The expression “drinking the Kool-Aid” is now deeply embedded into American slang – often as throwaway and/or commonly-understood lines in sports, business, and popular culture – with upwards of a dozen references appearing on news feeds every day. Especially in political arena, the saying has become increasingly weaponized, as partisans on all sides use it to disparage the intellectual capacity and discernment of their opponents.
There have been several serious considerations of the phrase during the months in the wake of the fortieth anniversary of the Jonestown deaths in 2018.
• The phrase was listed as one of the “common business expressions that have become a little too common” in the article, “Thinking outside the box — and other annoying business clichés,”which appeared in the February 2, 2019 edition of The Watertown (SD) Opinion. “In business it means to be wary of peer pressure associated with what appear to be risky ideas…hopefully not as risky as the Jamestown [Jonestown] Kool-Aid.”
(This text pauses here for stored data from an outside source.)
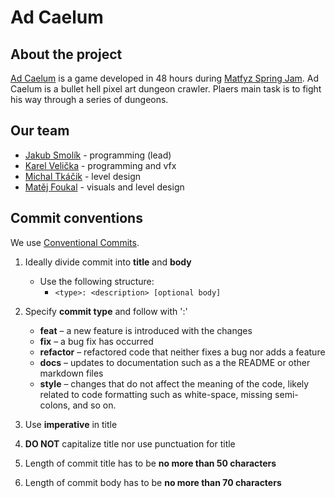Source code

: # Ad Caelum

## About the project
 <a href="https://mirazzle.itch.io/ad-caelum"> Ad Caelum</a> is a game developed in 48 hours during <a href="https://itch.io/jam/spring-game-jam-cuni-mff"> Matfyz Spring Jam</a>. Ad Caelum is a bullet hell pixel art dungeon crawler. Plaers main task is to fight his way through a series of dungeons. 

## Our team
- <a href="https://github.com/Couleslaw"> Jakub Smolík</a> - programming (lead)
- <a href="https://github.com/spicybutter123">Karel Velička</a> - programming and vfx
- <a href="https://github.com/tucnakomet1">Michal Tkáčik</a> - level design
- <a href="https://github.com/MiraZzle">Matěj Foukal</a> - visuals and level design

## Commit conventions
We use <a href="https://www.freecodecamp.org/news/how-to-write-better-git-commit-messages/"> Conventional Commits</a>.

1. Ideally divide commit into **title** and **body**
    - Use the following structure:
      - ```<type>: <description> [optional body]```
  
2. Specify **commit type** and follow with ':'
    - **feat** – a new feature is introduced with the changes
    - **fix** – a bug fix has occurred
    - **refactor** – refactored code that neither fixes a bug nor adds a feature
    - **docs** – updates to documentation such as a the README or other markdown files
    - **style** – changes that do not affect the meaning of the code, likely related to code formatting such as white-space, missing semi-colons, and so on.
  
3. Use **imperative** in title
4. **DO NOT** capitalize title nor use punctuation for title
5. Length of commit title has to be **no more than 50 characters**
6. Length of commit body has to be **no more than 70 characters**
• Similarly, the phrase was listed among the 50 most overused business clichés in the July 26, 2019 edition of TechRepublic, but it was one of the few flagged for special attention: “Whatever you do, do not ask your colleagues to drink the Kool-Aid. This is a mostly forgotten reference to the tragic 1978 Jonestown suicides. If you want people to support your ideas, ask for that.”
• A May 17, 2019 column in The Sand Mountain Reporter by Chip Warren, the past president of the Ministerial Fellowship in Albertville, Alabama, describes a religious warning in the phrase.
We all say that we could never be so easily duped into following someone so blindly that we would do anything they asked of us.… [I]f we want to learn to spot counterfeit teachers who try to get us ‘to drink the Kool-Aid,’ then we need to be so familiar with the Word of God and sound doctrine that we can recognize them and their teachings as false and deceiving.
• Another commentary on the phrase itself appeared as a column World O’ Words: From an horrific event evolves a trivial phrase by Barry Coulter, May 8, 2019, Cranbrook Daily Townsman, British Columbia, Canada.
Other uses of note:
An art exhibition of a series on Product Recall by Maryam Jafri entitled I Drank the Kool-Aid But I Didn’t Inhalewas shown at the Institute of Contemporary art in Los Angeles from February 10 through June 23, 2019. As the article from the museum described the show, “The work, as is characteristic of Jafri’s practice, invites the audience to consider the hidden significance—and meanings—of archival materials.” The artist herself noted that the title wouldn’t work outside of the United States, since it “references Bill Clinton’s admission to (not fully) smoking marijuana when asked if he had ever broken an international law.” The first half of the title is “a U.S. colloquialism. Not everybody is going to get it. I think there’s a subtle layer. The work translates very well and it travels very well, but within a specific U.S. context, it is more an immediate knowledge.” She does not give the origin of that phrase, though.